The Second War in Iraq is considered a mistake by most Americans--go ahead and look it up if you don't believe me-- and only a fool or a liar would say that pro-Israeli lobbyists don't have clout.
Hagel is not a Neo-Conservative. He knows what actually happens in a war. He's not afraid to tell people in both political parties where to get off. He considered himself "an American Senator, not a Israeli Senator" which means he also isn't a Japanese Senator or a European Union Senator either. Even though he has been a hawk in the past, he is not the Pentagon's toady. And he is from small town in heartland Nebraska, not an collective urban farming co-op in Berkeley, California, so it's not likely this fear of Chuck Hagel is anything but knee-jerk posturing.
Don't want to oversell this guy, but given the state of the American Establishment, this is a pretty good pick and I hope he makes it past the Senate conformation and we see a movement toward reason in defense planning and not totally same-old, same old.

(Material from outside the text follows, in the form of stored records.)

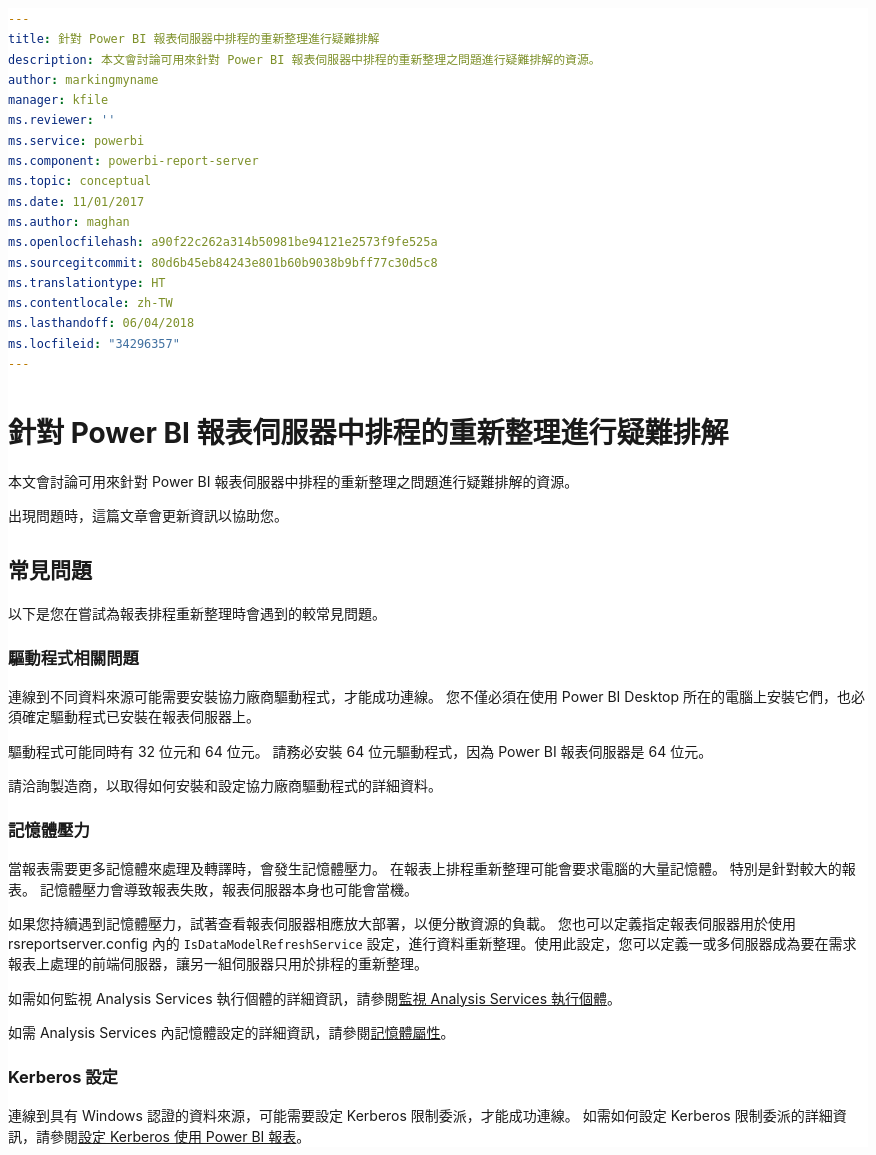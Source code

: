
 ```yaml
---
title: 針對 Power BI 報表伺服器中排程的重新整理進行疑難排解
description: 本文會討論可用來針對 Power BI 報表伺服器中排程的重新整理之問題進行疑難排解的資源。
author: markingmyname
manager: kfile
ms.reviewer: ''
ms.service: powerbi
ms.component: powerbi-report-server
ms.topic: conceptual
ms.date: 11/01/2017
ms.author: maghan
ms.openlocfilehash: a90f22c262a314b50981be94121e2573f9fe525a
ms.sourcegitcommit: 80d6b45eb84243e801b60b9038b9bff77c30d5c8
ms.translationtype: HT
ms.contentlocale: zh-TW
ms.lasthandoff: 06/04/2018
ms.locfileid: "34296357"
---
```

# <a name="troubleshoot-scheduled-refresh-in-power-bi-report-server"></a>針對 Power BI 報表伺服器中排程的重新整理進行疑難排解
本文會討論可用來針對 Power BI 報表伺服器中排程的重新整理之問題進行疑難排解的資源。

出現問題時，這篇文章會更新資訊以協助您。

## <a name="common-issues"></a>常見問題
以下是您在嘗試為報表排程重新整理時會遇到的較常見問題。 

### <a name="driver-related-problems"></a>驅動程式相關問題
連線到不同資料來源可能需要安裝協力廠商驅動程式，才能成功連線。 您不僅必須在使用 Power BI Desktop 所在的電腦上安裝它們，也必須確定驅動程式已安裝在報表伺服器上。

驅動程式可能同時有 32 位元和 64 位元。 請務必安裝 64 位元驅動程式，因為 Power BI 報表伺服器是 64 位元。

請洽詢製造商，以取得如何安裝和設定協力廠商驅動程式的詳細資料。

### <a name="memory-pressure"></a>記憶體壓力
當報表需要更多記憶體來處理及轉譯時，會發生記憶體壓力。 在報表上排程重新整理可能會要求電腦的大量記憶體。 特別是針對較大的報表。 記憶體壓力會導致報表失敗，報表伺服器本身也可能會當機。

如果您持續遇到記憶體壓力，試著查看報表伺服器相應放大部署，以便分散資源的負載。 您也可以定義指定報表伺服器用於使用 rsreportserver.config 內的 `IsDataModelRefreshService` 設定，進行資料重新整理。使用此設定，您可以定義一或多伺服器成為要在需求報表上處理的前端伺服器，讓另一組伺服器只用於排程的重新整理。

如需如何監視 Analysis Services 執行個體的詳細資訊，請參閱[監視 Analysis Services 執行個體](https://docs.microsoft.com/sql/analysis-services/instances/monitor-an-analysis-services-instance)。

如需 Analysis Services 內記憶體設定的詳細資訊，請參閱[記憶體屬性](https://docs.microsoft.com/sql/analysis-services/server-properties/memory-properties)。

### <a name="kerberos-configuration"></a>Kerberos 設定
連線到具有 Windows 認證的資料來源，可能需要設定 Kerberos 限制委派，才能成功連線。 如需如何設定 Kerberos 限制委派的詳細資訊，請參閱[設定 Kerberos 使用 Power BI 報表](configure-kerberos-powerbi-reports.md)。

And then there is this analysis from a blog by Jonathan Weiler, A Political Scientist at North Carolina/Chapel Hill and a contributor to the Huffington Post. It reminds us that the anti-Hegel forces are overstating his statements for political and not national defense purposes.
"Hagel's views align more or less seamlessly with conventional wisdom among American and Israeli military officials. More to the point, if Chuck Hagel is Secretary of Defense, there is no plausible argument that US foreign policy toward Israel specifically or more broadly will change notably. Though it seems likely that significant cuts are coming to the Pentagon in
any event, we will continue to maintain avastglobalmilitarypresence,willcontinue to spend more than any other country on our armed forces and will continue to leverage our economic and military might to push our interests in all corners of the globe. America is not going to stand down because Chuck Hagel is SecDef. Nor is it going to cease treating Israel as a uniquely favored ally. His most vocal critics are not, by and large, engaging in a substantive attack on his likely conduct as Secretary of Defense because they cannot
plausibly argue that his appointment would change meaningfully any of these realities."
So Hagel is not an ideal choice, but the opposition to him seems puzzling to me. I suppose some folks still haven't got the memo that the Romney/Ryan Team will not be featured at the upcoming Inauguration in Washington.